● WHAT IS BEING ASKED:
Among the lines below, some may contain the string "your". Say how many do, and give nothing besides the number.

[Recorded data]
--*--

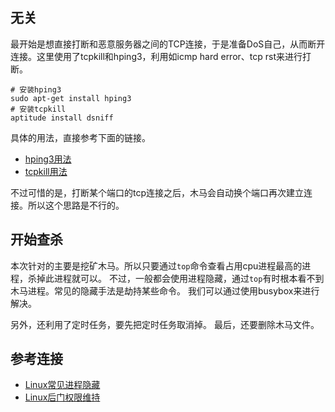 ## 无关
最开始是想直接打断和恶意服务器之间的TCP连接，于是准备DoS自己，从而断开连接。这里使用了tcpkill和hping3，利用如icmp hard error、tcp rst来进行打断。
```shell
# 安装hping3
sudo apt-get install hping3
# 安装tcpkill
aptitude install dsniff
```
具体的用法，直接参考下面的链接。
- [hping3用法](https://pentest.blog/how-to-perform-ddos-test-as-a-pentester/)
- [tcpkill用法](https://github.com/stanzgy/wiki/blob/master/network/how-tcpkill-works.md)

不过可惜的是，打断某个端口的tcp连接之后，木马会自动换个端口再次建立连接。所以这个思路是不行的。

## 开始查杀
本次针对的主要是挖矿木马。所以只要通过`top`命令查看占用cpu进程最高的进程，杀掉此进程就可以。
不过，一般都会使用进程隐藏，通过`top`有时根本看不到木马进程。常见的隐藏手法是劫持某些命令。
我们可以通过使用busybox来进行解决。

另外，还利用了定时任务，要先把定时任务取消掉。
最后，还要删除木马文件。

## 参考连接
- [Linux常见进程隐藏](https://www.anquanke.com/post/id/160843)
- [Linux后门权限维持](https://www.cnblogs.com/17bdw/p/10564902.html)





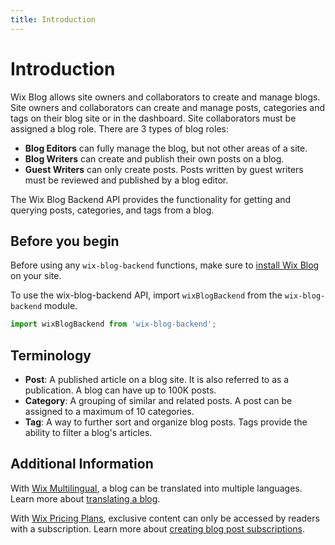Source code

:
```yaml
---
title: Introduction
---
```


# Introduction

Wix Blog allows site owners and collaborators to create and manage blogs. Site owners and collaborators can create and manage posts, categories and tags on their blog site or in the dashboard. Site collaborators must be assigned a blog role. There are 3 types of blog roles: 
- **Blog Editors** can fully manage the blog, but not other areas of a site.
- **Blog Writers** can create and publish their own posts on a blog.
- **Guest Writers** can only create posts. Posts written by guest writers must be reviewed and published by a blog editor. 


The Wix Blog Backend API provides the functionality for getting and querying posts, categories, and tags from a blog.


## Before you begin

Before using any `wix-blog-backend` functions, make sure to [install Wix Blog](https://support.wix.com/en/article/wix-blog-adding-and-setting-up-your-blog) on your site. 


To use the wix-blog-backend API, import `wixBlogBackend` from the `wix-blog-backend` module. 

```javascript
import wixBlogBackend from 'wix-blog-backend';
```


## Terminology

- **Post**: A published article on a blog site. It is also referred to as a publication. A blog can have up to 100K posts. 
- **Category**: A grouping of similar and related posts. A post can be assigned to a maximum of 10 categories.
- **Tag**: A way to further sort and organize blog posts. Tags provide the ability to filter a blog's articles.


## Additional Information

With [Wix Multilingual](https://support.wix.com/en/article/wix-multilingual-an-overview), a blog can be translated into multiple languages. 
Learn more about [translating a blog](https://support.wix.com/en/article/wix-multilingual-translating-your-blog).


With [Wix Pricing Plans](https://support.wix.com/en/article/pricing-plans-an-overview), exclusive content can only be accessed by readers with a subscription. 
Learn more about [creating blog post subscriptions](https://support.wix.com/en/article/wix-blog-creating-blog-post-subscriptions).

--*--

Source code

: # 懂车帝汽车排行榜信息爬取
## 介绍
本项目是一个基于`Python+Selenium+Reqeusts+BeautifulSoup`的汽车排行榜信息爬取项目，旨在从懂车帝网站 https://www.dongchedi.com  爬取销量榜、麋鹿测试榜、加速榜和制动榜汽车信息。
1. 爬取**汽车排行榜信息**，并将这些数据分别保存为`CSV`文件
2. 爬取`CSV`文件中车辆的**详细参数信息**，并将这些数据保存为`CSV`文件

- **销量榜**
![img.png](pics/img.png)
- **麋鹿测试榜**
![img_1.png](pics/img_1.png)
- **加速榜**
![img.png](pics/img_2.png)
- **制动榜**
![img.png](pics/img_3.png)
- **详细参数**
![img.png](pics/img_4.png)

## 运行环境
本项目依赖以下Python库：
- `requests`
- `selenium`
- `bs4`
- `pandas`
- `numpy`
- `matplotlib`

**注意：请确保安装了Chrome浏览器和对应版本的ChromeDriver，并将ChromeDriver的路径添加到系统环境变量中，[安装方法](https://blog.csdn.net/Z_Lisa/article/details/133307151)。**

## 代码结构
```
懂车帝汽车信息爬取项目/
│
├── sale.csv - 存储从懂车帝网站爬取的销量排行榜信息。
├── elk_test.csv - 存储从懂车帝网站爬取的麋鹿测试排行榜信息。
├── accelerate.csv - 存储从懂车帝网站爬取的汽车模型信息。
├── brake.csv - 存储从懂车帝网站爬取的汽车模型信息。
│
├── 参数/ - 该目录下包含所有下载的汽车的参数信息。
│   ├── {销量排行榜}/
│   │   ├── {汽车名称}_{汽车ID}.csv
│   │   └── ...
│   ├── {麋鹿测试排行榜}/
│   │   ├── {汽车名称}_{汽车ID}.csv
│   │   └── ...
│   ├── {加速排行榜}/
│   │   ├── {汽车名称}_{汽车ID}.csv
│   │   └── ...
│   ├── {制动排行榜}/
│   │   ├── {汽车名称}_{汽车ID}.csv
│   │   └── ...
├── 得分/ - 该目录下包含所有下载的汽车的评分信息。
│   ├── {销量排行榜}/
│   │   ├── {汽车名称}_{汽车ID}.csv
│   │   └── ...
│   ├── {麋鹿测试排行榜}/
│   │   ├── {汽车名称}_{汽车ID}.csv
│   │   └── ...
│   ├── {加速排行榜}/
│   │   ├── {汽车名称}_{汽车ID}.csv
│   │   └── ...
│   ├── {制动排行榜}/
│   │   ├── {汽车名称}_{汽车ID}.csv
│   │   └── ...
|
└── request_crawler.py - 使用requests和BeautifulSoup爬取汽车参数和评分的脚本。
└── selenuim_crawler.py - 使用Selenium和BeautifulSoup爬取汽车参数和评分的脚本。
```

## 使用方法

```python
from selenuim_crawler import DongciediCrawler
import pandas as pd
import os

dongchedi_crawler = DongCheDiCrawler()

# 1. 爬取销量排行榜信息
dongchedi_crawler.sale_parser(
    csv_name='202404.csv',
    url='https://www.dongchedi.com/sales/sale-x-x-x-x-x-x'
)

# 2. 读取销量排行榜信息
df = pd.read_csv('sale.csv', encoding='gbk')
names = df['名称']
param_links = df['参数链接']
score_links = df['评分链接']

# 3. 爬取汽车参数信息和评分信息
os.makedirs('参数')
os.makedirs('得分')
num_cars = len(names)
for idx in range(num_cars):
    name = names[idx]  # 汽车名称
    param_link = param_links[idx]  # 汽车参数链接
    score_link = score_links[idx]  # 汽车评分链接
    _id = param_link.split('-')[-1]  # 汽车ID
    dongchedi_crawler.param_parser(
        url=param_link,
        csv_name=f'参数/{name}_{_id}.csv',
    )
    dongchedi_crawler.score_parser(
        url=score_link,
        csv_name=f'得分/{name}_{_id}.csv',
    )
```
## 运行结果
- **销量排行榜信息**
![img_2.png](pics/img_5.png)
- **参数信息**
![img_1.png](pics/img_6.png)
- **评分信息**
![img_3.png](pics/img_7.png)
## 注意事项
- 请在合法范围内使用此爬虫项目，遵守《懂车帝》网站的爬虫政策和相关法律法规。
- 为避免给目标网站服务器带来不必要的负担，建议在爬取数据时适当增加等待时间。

--*--

● EXERCISE OUTPUT:
2